Earthy, elegant, affordable, and nourishing, the healthful legume gets star billing in this comprehensive bean cookbook. More than 200 delectable recipesgathered from Aliza Green’s travels throughout the world as well as from famous chefs and restaurantsare accompanied by essential information on bean varieties and cooking methods. Two-color illustrations and charts accompany an international array of recipes for appetizers, soups, salads, entrees, sauces, snacks, and desserts.
Aliza Green, the Philadelphia-based cookbook author, journalist and pioneering chef, is the author of twelve highly successful cookbooks including Making Artisan Pasta, a step-by-step full color guide to making a world of fresh pasta. The book was selected by Cooking Light Magazine as one of its Top 100 Cookbooks of the Last 25 Years--quite an honor in a field of thousands! It was also named by the Washington Post as one of its top holiday cookbooks.
Green's most recent book, The Butcher's Apprentice, (Quarry Books, 2012) contains fascinating interviews with meat experts, ranchers, farmers, chefs, producers, even a hunter and a humane slaughterhouse designer. Interspersed are clear, full-color step by step techniques for cutting and trimming various types and cuts of meat and poultry that even the novice will be confident enough to try.
Researching Making Artisan Pasta in Italy inspired Aliza Green to gather a small group of food lovers to explore the Southern Italian region of Puglia, which she calls, "land of 1,000-year-old olive trees", in a tour taking place October 2 to 9, 2013. The group will be visiting wineries, experiencing the region's best and most authentic restaurants, markets, and artisan food producers, exploring world cultural sites, and will join in two cooking classes. For details, visit www.alizagreen.com and click on the Puglia tour page. Don't delay, the tour is 3/4 sold out. Any questions or comments, please click on the Ask Aliza tab to send her a message.
Green's Field Guide to Meat: How to Identify, Select, and Prepare Virtually Every Meat, Poultry, and Game Cut (Quirk Books 2005) earned top praises from Food & Wine and Real Simple. Her Field Guide to Produce: How to Identify, Select, and Prepare Virtually Every Fruit and Vegetable at the Market (Quirk Books 2004), was highly regarded by the New York Times, Men's Health, and Shape. Her personal favorite is Field Guide to Herbs & Spices (Quirk Books 2006), which covers common but also rare and unusual spices from around the world. Field Guide to Seafood (Quirk Books 2007) is a complete guide to choosing fish and shellfish, whether you live in the US or abroad. The series of four food field guides is a must on the shelves of food writers, editors, and culinary students.
Her masterly Starting with Ingredients: Quintessential Recipes for the Way We Really Cook was published to outstanding reviews.
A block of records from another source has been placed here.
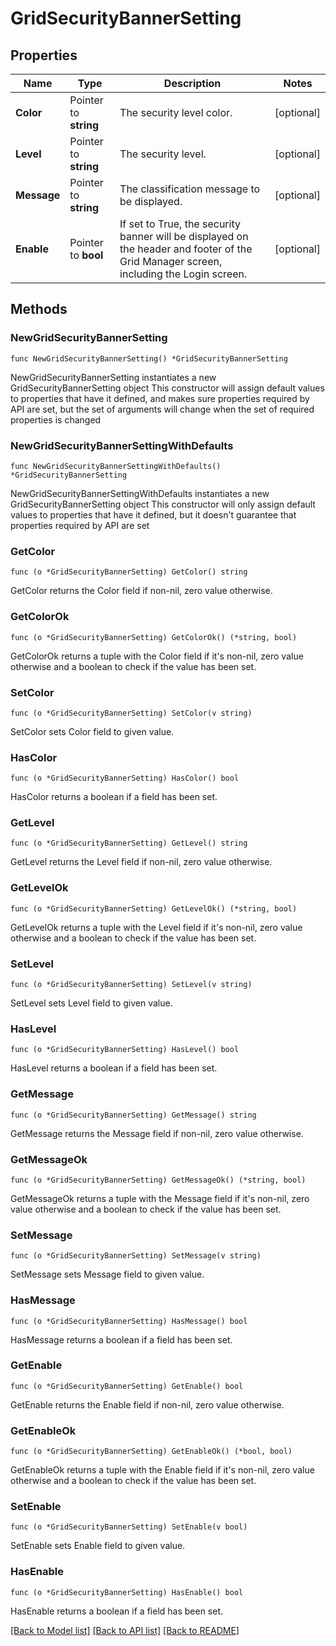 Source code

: # GridSecurityBannerSetting

## Properties

Name | Type | Description | Notes
------------ | ------------- | ------------- | -------------
**Color** | Pointer to **string** | The security level color. | [optional] 
**Level** | Pointer to **string** | The security level. | [optional] 
**Message** | Pointer to **string** | The classification message to be displayed. | [optional] 
**Enable** | Pointer to **bool** | If set to True, the security banner will be displayed on the header and footer of the Grid Manager screen, including the Login screen. | [optional] 

## Methods

### NewGridSecurityBannerSetting

`func NewGridSecurityBannerSetting() *GridSecurityBannerSetting`

NewGridSecurityBannerSetting instantiates a new GridSecurityBannerSetting object
This constructor will assign default values to properties that have it defined,
and makes sure properties required by API are set, but the set of arguments
will change when the set of required properties is changed

### NewGridSecurityBannerSettingWithDefaults

`func NewGridSecurityBannerSettingWithDefaults() *GridSecurityBannerSetting`

NewGridSecurityBannerSettingWithDefaults instantiates a new GridSecurityBannerSetting object
This constructor will only assign default values to properties that have it defined,
but it doesn't guarantee that properties required by API are set

### GetColor

`func (o *GridSecurityBannerSetting) GetColor() string`

GetColor returns the Color field if non-nil, zero value otherwise.

### GetColorOk

`func (o *GridSecurityBannerSetting) GetColorOk() (*string, bool)`

GetColorOk returns a tuple with the Color field if it's non-nil, zero value otherwise
and a boolean to check if the value has been set.

### SetColor

`func (o *GridSecurityBannerSetting) SetColor(v string)`

SetColor sets Color field to given value.

### HasColor

`func (o *GridSecurityBannerSetting) HasColor() bool`

HasColor returns a boolean if a field has been set.

### GetLevel

`func (o *GridSecurityBannerSetting) GetLevel() string`

GetLevel returns the Level field if non-nil, zero value otherwise.

### GetLevelOk

`func (o *GridSecurityBannerSetting) GetLevelOk() (*string, bool)`

GetLevelOk returns a tuple with the Level field if it's non-nil, zero value otherwise
and a boolean to check if the value has been set.

### SetLevel

`func (o *GridSecurityBannerSetting) SetLevel(v string)`

SetLevel sets Level field to given value.

### HasLevel

`func (o *GridSecurityBannerSetting) HasLevel() bool`

HasLevel returns a boolean if a field has been set.

### GetMessage

`func (o *GridSecurityBannerSetting) GetMessage() string`

GetMessage returns the Message field if non-nil, zero value otherwise.

### GetMessageOk

`func (o *GridSecurityBannerSetting) GetMessageOk() (*string, bool)`

GetMessageOk returns a tuple with the Message field if it's non-nil, zero value otherwise
and a boolean to check if the value has been set.

### SetMessage

`func (o *GridSecurityBannerSetting) SetMessage(v string)`

SetMessage sets Message field to given value.

### HasMessage

`func (o *GridSecurityBannerSetting) HasMessage() bool`

HasMessage returns a boolean if a field has been set.

### GetEnable

`func (o *GridSecurityBannerSetting) GetEnable() bool`

GetEnable returns the Enable field if non-nil, zero value otherwise.

### GetEnableOk

`func (o *GridSecurityBannerSetting) GetEnableOk() (*bool, bool)`

GetEnableOk returns a tuple with the Enable field if it's non-nil, zero value otherwise
and a boolean to check if the value has been set.

### SetEnable

`func (o *GridSecurityBannerSetting) SetEnable(v bool)`

SetEnable sets Enable field to given value.

### HasEnable

`func (o *GridSecurityBannerSetting) HasEnable() bool`

HasEnable returns a boolean if a field has been set.


[[Back to Model list]](../README.md#documentation-for-models) [[Back to API list]](../README.md#documentation-for-api-endpoints) [[Back to README]](../README.md)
With over 550 recipes and detailed, practical, information about the background, culture, history, and uses of 100 important ingredients, this book has been flying off the shelves in the United Stated and Canada. Starting with Ingredients: Baking does for baking what the first book did for general cooking in 60 chapters. Find uncommon international recipes, detailed ingredient information, and lots of useful tips.
¡Ceviche!: Seafood, Salads, and Cocktails With a Latino Twist (Running Press 2001), which Green co-authored with chef Guillermo Pernot, received a James Beard Award for "Best Single Subject Cookbook." Her book, The Bean Bible: A Legumaniac's Guide to Lentils, Peas, and Every Edible Bean on the Planet! (Running Press 2000), was described by Booklist as "a comprehensive guide to the world of beans and bean cookery belongs in every cookbook collection." When Running Press re-released it as as Beans: More than 200 Delicious, Wholesome Recipes from Around the World with new photographs and recipes, the book appeared in a New York Times feature on top cookbooks of the year.
The beautiful oversized book, Georges Perrier, Le Bec-Fin Recipes (Running Press 1997) features a collection of recipes from Philadelphia's landmark restaurant that Green co-wrote with highly regarded French chef.
Green has conducted numerous cooking classes, had many television appearances and radio interviews, and is a highly reputed television and print food stylist. As one of the pioneer chefs who helped make the city of Philadelphia a dining destination, Green began her career in the mid-1970's as Executive Chef at the renowned Ristorante DiLullo, where her culinary achievements landed the restaurant a prestigious four-star rating. In 1988, The Philadelphia Inquirer inducted Chef Green into its Culinary Hall of Fame, citing her as one of the ten most influential people in the city's food industry for her uncompromising efforts at working with local farmers.
Green cites her childhood, which she spent traveling and living abroad, as the inspiration for her culinary pursuits. She has been reading about, writing about and preparing and perfecting food for most of her life. Today, Green spends her time writing food guides and cookbooks, consulting to restaurants and institutional food service providers, teaching, and leading culinary tours.